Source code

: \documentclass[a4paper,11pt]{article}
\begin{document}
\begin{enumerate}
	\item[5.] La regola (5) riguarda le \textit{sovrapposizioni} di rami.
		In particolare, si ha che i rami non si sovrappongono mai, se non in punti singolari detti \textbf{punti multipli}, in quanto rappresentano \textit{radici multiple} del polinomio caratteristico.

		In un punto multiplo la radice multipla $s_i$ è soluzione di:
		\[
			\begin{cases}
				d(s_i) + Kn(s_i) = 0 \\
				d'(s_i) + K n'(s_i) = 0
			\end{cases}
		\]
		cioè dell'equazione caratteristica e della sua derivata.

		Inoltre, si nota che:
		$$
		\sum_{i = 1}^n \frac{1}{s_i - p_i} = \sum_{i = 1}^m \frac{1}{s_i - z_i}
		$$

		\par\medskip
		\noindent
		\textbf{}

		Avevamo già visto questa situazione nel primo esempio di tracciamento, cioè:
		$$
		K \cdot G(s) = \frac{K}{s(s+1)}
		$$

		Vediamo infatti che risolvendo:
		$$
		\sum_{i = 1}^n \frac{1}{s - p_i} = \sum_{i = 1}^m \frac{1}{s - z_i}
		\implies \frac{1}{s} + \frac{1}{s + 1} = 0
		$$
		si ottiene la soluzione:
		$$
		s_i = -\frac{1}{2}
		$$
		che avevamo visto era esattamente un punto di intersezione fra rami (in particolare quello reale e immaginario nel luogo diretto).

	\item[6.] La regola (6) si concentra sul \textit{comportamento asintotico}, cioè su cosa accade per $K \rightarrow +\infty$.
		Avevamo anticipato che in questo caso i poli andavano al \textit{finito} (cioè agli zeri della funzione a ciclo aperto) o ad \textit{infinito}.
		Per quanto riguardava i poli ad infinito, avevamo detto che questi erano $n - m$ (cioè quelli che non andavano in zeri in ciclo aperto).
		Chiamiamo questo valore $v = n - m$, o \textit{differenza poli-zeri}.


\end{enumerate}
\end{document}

--

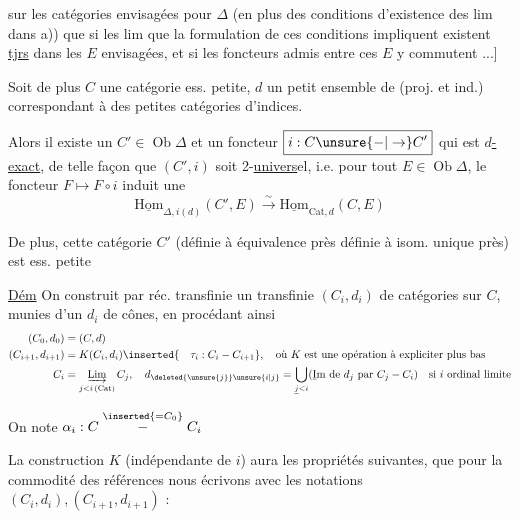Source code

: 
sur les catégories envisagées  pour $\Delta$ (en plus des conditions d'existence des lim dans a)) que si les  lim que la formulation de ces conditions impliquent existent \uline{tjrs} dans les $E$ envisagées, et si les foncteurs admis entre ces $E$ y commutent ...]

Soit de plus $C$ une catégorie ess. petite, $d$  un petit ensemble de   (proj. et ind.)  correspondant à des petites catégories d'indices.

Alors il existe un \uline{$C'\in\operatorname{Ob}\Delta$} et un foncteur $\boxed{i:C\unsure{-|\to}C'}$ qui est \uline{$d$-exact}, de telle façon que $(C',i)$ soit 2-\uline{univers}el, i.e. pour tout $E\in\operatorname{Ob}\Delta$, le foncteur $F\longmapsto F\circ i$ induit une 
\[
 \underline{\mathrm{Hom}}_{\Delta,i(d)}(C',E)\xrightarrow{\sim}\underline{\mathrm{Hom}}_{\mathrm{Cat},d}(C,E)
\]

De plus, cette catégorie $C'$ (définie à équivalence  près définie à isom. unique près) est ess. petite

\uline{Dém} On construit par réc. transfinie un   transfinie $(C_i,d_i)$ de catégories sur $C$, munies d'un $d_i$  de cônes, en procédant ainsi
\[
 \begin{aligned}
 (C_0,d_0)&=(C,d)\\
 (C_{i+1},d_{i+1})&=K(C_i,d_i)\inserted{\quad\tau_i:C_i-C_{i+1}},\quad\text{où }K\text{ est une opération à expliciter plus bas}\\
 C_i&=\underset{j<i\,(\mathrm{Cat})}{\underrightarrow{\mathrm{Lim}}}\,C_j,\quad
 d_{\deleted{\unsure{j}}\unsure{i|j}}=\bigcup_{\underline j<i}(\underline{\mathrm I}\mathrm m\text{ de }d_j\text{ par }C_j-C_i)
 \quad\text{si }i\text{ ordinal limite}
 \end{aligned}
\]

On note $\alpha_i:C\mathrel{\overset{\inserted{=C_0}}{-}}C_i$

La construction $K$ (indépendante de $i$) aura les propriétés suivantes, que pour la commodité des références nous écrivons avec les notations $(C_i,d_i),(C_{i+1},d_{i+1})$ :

▶ [Task to complete]: Which lines in the records above contain the word "ciclo"? Copy each one.

▶ [Answer below]:
		Avevamo anticipato che in questo caso i poli andavano al \textit{finito} (cioè agli zeri della funzione a ciclo aperto) o ad \textit{infinito}.
		Per quanto riguardava i poli ad infinito, avevamo detto che questi erano $n - m$ (cioè quelli che non andavano in zeri in ciclo aperto).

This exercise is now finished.